Disons-le : l’Image du Monde n’a rien gagné à ce changement, et, quelle que soit la valeur du poème, nous ne réclamons pas une place bien élevée pour ce dernier remaniement, dans la littérature française, même dans celle du moyen âge. L’auteur s’est montré purement et simplement un éducateur, mais non pas un styliste.

Dans ce cas, dira-t-on, pourquoi ne pas s’en tenir à une édition du poème ? La réponse est facile : la supériorité littéraire de la rédaction en vers est plus que compensée par l’importance historique de la version en prose ; car c’est par celle-ci que nous nous trouvons rattachés directement à une des époques les plus intéressantes de la littérature anglaise : l’époque de Caxton et de l’introduction de l’imprimerie.

La version anglaise. — En 1480 Caxton traduisit l’Image du Monde en anglais, et l’imprima à Westminster en y ajoutant des gravures sur bois, chose inconnue en Angleterre jusqu’alors.

Grâce à de fréquents séjours à Bruges, le célèbre imprimeur avait acquis une connaissance parfaite de la langue française. Son choix de l’Image prouve l’importance de notre encyclopédie, même à cette époque. Cet ouvrage obtint en Angleterre autant de succès qu’en France. Caxton lui-même en a publié deux éditions[10]. Un certain Lawrence Andrewe en fit paraître une troisième à Londres en 1527.

Imprimés français. — La rédaction française en prose a aussi été imprimée deux fois à Paris : par Michel le Noir en 1501, et par Alain Lotrian en 1520. Toutes ces éditions sont rares et ont une grande valeur[11].

Traductions hébraïques. — Outre la traduction en anglais, on connaît une version de l’Image en judéo-allemand, et deux en hébreu qui diffèrent sous certains rapports.

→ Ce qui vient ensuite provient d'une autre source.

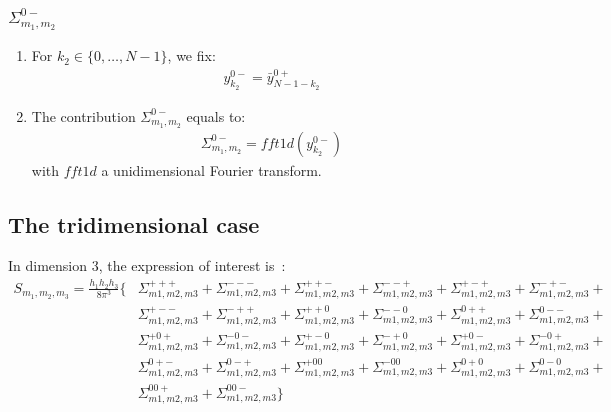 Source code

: \subsubsection{$\Sigma_{m_1,m_2}^{0-}$}
\begin{enumerate}
\item For $k_2\in\{0,\hdots,N-1\}$, we fix:
\begin{align*}
y^{0-}_{k_2}= \bar{y}^{0+}_{N-1-k_2}
\end{align*}
\item The contribution $\Sigma_{m_1,m_2}^{0-}$ equals to:
\begin{align*}
  \Sigma_{m_1,m_2}^{0-}=fft1d(y^{0-}_{k_2})
\end{align*}
with $fft1d$ a unidimensional Fourier transform.
\end{enumerate}

\subsection{The tridimensional case}
In dimension 3, the expression of interest is~:
\begin{align*}
S_{m_1,m_2,m_3}=\frac{h_1h_2h_3}{8\pi^3}\Big\{
 &   \Sigma_{m1,m2,m3}^{+++} + \Sigma_{m1,m2,m3}^{---} +
     \Sigma_{m1,m2,m3}^{++-} + \Sigma_{m1,m2,m3}^{--+} +
     \Sigma_{m1,m2,m3}^{+-+} + \Sigma_{m1,m2,m3}^{-+-} + \\
 &   \Sigma_{m1,m2,m3}^{+--} + \Sigma_{m1,m2,m3}^{-++} +
     \Sigma_{m1,m2,m3}^{++0} + \Sigma_{m1,m2,m3}^{--0} +
     \Sigma_{m1,m2,m3}^{0++} + \Sigma_{m1,m2,m3}^{0--} + \\
 &   \Sigma_{m1,m2,m3}^{+0+} + \Sigma_{m1,m2,m3}^{-0-} +
     \Sigma_{m1,m2,m3}^{+-0} + \Sigma_{m1,m2,m3}^{-+0} +
     \Sigma_{m1,m2,m3}^{+0-} + \Sigma_{m1,m2,m3}^{-0+} + \\
 &   \Sigma_{m1,m2,m3}^{0+-} + \Sigma_{m1,m2,m3}^{0-+} +
     \Sigma_{m1,m2,m3}^{+00} + \Sigma_{m1,m2,m3}^{-00} +
     \Sigma_{m1,m2,m3}^{0+0} + \Sigma_{m1,m2,m3}^{0-0} + \\
 &   \Sigma_{m1,m2,m3}^{00+} + \Sigma_{m1,m2,m3}^{00-}
\Big\}
\end{align*}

Neubauer[12] suppose que la traduction hébraïque a été faite en 1273 à Malines par un Juif, Hagins, qui est peut-être le même que Haginus Deulecret, grand-rabbin de Londres, où les Juifs français étaient nombreux.

  1. Neubauer, dans Romania V (1876) p. 129 s., 131 s. ; cf. p. 11.
  2. Jacques de Vitry, Historia Hierosolomitana (Douai 1597) ch. 93.
  3. Pour ce passage et le latin correspondant, voir f° 75 c note.
  4. Cf. p. 14 s.
  5. V. plus haut p. 2.
  6. L’information de Caxton est intéressante, car, par elle, nous pouvons juger combien de travail un homme était capable de faire en un temps donné au moyen âge.
  7. Manuscrit cité par Fant (o. c. p. 25).
  8. D’après Fant (o. c. p. 19).
  9. F° 14 a.
  10. Ces éditions ne sont pas datées, mais, d’après certains signes extérieurs et la comparaison avec d’autres imprimés de Caxton, on fixe généralement la date de la première édition à 1481, et de la seconde à 1490.

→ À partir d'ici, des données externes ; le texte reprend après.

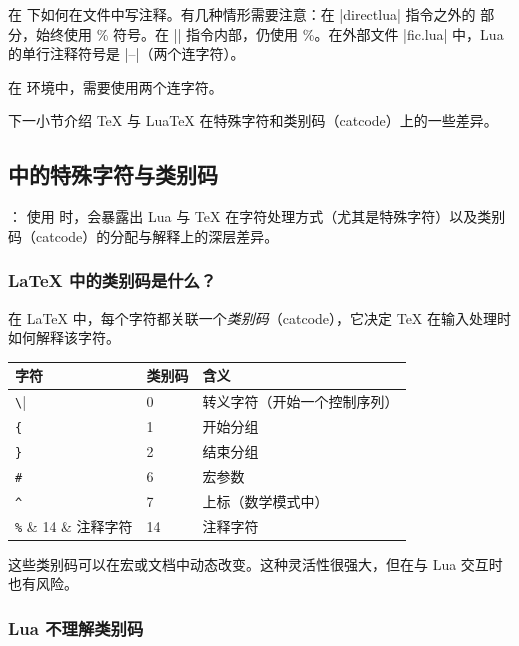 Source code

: \tkzRHand 在 \tkzEngine{\LUALATEX} 下如何在文件中写注释。有几种情形需要注意：在 |directlua| 指令之外的 \LATEX{} 部分，始终使用 \% 符号。在 |\directlua| 指令内部，仍使用 \%。在外部文件 |fic.lua| 中，Lua 的单行注释符号是 |--|（两个连字符）。

在  环境中，需要使用两个连字符。

下一小节介绍 \TeX{} 与 LuaTeX{} 在特殊字符和类别码（catcode）上的一些差异。

\subsection{ 中的特殊字符与类别码} %
\label{sub:special_characters_and_catcodes}

\tkzHand{\textcolor{red}{警告}}：
使用  时，会暴露出 Lua 与 \TeX{} 在字符处理方式（尤其是特殊字符）以及类别码（catcode）的分配与解释上的深层差异。

\subsubsection{\LaTeX{} 中的类别码是什么？} %
\label{ssub:what_are_catcodes}

在 \LaTeX{} 中，每个字符都关联一个\emph{类别码}（catcode），它决定 \TeX{} 在输入处理时如何解释该字符。


\begin{tabular}{lll}
\toprule
 \textbf{字符} & \textbf{类别码} & \textbf{含义} \\
 \midrule
 \verb|\| & 0 & 转义字符（开始一个控制序列） \\
\verb|{| & 1 & 开始分组 \\
\verb|}| & 2 & 结束分组 \\
\verb|#| & 6 & 宏参数 \\
\verb|^| & 7 & 上标（数学模式中） \\
\verb|%| & 14 & 注释字符 \\
 \bottomrule
 \end{tabular}


这些类别码可以在宏或文档中动态改变。这种灵活性很强大，但在与 Lua 交互时也有风险。


\subsubsection{Lua 不理解类别码} %
\label{sub:lua_does_not_understand_catcodes}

    Les exemplaires connus du Mirrour of the World (c’est ainsi que Caxton intitule sa traduction) sont assez nombreux. Seymour de Ricci, dans son ouvrage si complet sur les incunables de Caxton (A Census of Caxtons. Printed for the Bibliographical Society at the Oxford University Press. 1909), mentionne 33 exemplaires de la première édition, et 19 de la seconde.

    La Early English Text Society de Londres a sous presse une reproduction annotée de l’édition de 1481, contenant les gravures sur bois de Caxton en fac-simile.

    Cf. le chapitre sur la filiation des manuscrits, p. 18 s.

  11. E.-D. Grand (o. c. Positions de thèses 1885) mentionne un exemplaire à Paris (Bibl. Nat. impr. D. 3782. Rés.) et un à Oxford (Bodl. Douce. M. M. 483). Il faut ajouter à cette liste : British Museum 568. e. 16 (éd. de 1520), et 697. D. 22 (éd. de 1501).
  12. V. A. Neubauer, dans Romania t. V (an 1876) p. 129-139, et dans l’Histoire Littéraire, t. XXVII p. 500 s. ; cf. p. 8.